EXERCISE DETAILS. Copy out the entries below precisely; nothing is to be omitted.

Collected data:
-.-.-
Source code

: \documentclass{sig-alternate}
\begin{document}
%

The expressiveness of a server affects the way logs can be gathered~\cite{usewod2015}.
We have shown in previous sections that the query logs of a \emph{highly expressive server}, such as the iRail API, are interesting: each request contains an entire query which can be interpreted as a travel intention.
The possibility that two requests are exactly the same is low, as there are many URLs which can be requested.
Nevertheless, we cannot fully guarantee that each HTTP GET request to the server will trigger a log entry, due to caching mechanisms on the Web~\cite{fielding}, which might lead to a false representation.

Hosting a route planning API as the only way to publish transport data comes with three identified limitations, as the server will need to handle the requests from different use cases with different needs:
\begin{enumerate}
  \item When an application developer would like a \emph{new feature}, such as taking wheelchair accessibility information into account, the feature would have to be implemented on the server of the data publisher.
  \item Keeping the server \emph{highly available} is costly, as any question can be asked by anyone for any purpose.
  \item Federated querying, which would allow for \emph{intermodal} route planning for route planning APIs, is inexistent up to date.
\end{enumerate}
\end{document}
-.-.-
TASK SOLUTION.
Source code

: \documentclass{sig-alternate}
\begin{document}
%

The expressiveness of a server affects the way logs can be gathered~\cite{usewod2015}.
We have shown in previous sections that the query logs of a \emph{highly expressive server}, such as the iRail API, are interesting: each request contains an entire query which can be interpreted as a travel intention.
The possibility that two requests are exactly the same is low, as there are many URLs which can be requested.
Nevertheless, we cannot fully guarantee that each HTTP GET request to the server will trigger a log entry, due to caching mechanisms on the Web~\cite{fielding}, which might lead to a false representation.

Hosting a route planning API as the only way to publish transport data comes with three identified limitations, as the server will need to handle the requests from different use cases with different needs:
\begin{enumerate}
  \item When an application developer would like a \emph{new feature}, such as taking wheelchair accessibility information into account, the feature would have to be implemented on the server of the data publisher.
  \item Keeping the server \emph{highly available} is costly, as any question can be asked by anyone for any purpose.
  \item Federated querying, which would allow for \emph{intermodal} route planning for route planning APIs, is inexistent up to date.
\end{enumerate}
\end{document}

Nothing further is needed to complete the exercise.